Extracted data entries:
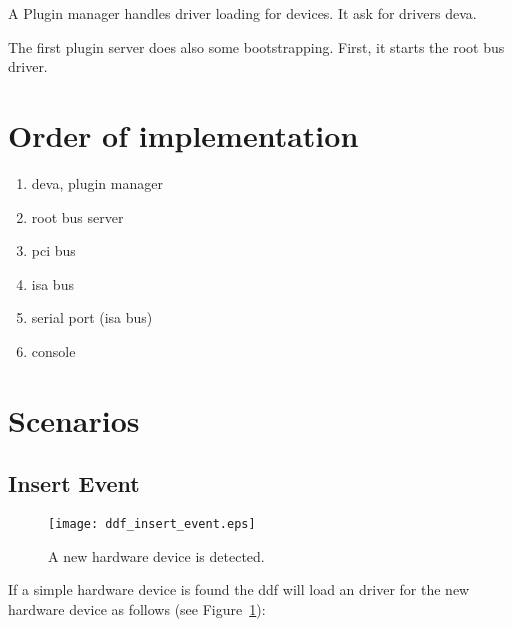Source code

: A Plugin manager handles driver loading for devices.  It ask for drivers
deva.  

The first plugin server does also some bootstrapping.  First, it starts
the root bus driver.

\section{Order of implementation}

\begin{enumerate}
\item deva, plugin manager
\item root bus server
\item pci bus
\item isa bus
\item serial port  (isa bus)
\item console 
\end{enumerate}

\section{Scenarios}
\subsection{Insert Event}

\begin{figure}
  \begin{center}
    \texttt{[image: ddf\_insert\_event.eps]}
  \end{center}
  \caption{A new hardware device is detected.}
  \label{fig:ddf_insert_event}
\end{figure}

If a simple hardware device is found the ddf will load an driver for
the new hardware device as follows (see Figure~\ref{fig:ddf_insert_event}):

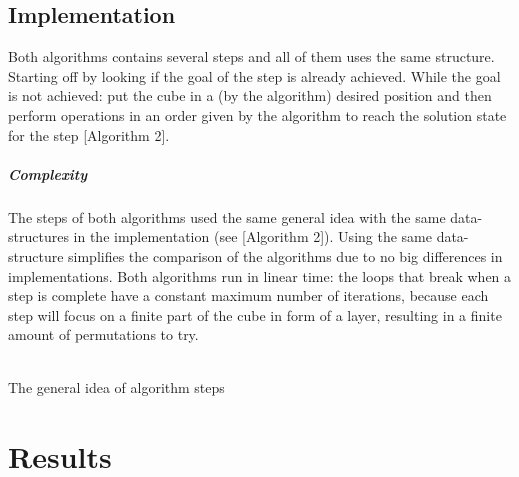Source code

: \documentclass[a4paper,11pt]{kth-mag}
\begin{document}
\section{Implementation}
	Both algorithms contains several steps and all of them uses the same structure. Starting off by looking if the goal of the step is already achieved. While the goal is not achieved: put the cube in a (by the algorithm) desired position and then perform operations in an order given by the algorithm to reach the solution state for the step [Algorithm 2].
	\raggedbottom
	\paragraph{Complexity} The steps of both algorithms used the same general idea with the same data-structures in the implementation (see [Algorithm 2]). Using the same data-structure simplifies the comparison of the algorithms due to no big differences in implementations. Both algorithms run in linear time: the loops that break when a step is complete have a constant maximum number of iterations, because each step will focus on a finite part of the cube in form of a layer, resulting in a finite amount of permutations to try.\\\\
	\begin{algorithm}[H]
	\caption{The general idea of algorithm steps}
	\end{algorithm}

	
\chapter{Results}
\end{document}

Work instructions:
Could the entries above be written out word for word, pictures excluded?

Result below:
Source code

: A Plugin manager handles driver loading for devices.  It ask for drivers
deva.  

The first plugin server does also some bootstrapping.  First, it starts
the root bus driver.

\section{Order of implementation}

\begin{enumerate}
\item deva, plugin manager
\item root bus server
\item pci bus
\item isa bus
\item serial port  (isa bus)
\item console 
\end{enumerate}

\section{Scenarios}
\subsection{Insert Event}

\begin{figure}
  \begin{center}
    \texttt{[image: ddf\_insert\_event.eps]}
  \end{center}
  \caption{A new hardware device is detected.}
  \label{fig:ddf_insert_event}
\end{figure}

If a simple hardware device is found the ddf will load an driver for
the new hardware device as follows (see Figure~\ref{fig:ddf_insert_event}):

Source code

: \documentclass[a4paper,11pt]{kth-mag}
\begin{document}
\section{Implementation}
	Both algorithms contains several steps and all of them uses the same structure. Starting off by looking if the goal of the step is already achieved. While the goal is not achieved: put the cube in a (by the algorithm) desired position and then perform operations in an order given by the algorithm to reach the solution state for the step [Algorithm 2].
	\raggedbottom
	\paragraph{Complexity} The steps of both algorithms used the same general idea with the same data-structures in the implementation (see [Algorithm 2]). Using the same data-structure simplifies the comparison of the algorithms due to no big differences in implementations. Both algorithms run in linear time: the loops that break when a step is complete have a constant maximum number of iterations, because each step will focus on a finite part of the cube in form of a layer, resulting in a finite amount of permutations to try.\\\\
	\begin{algorithm}[H]
	\caption{The general idea of algorithm steps}
	\end{algorithm}

	
\chapter{Results}
\end{document}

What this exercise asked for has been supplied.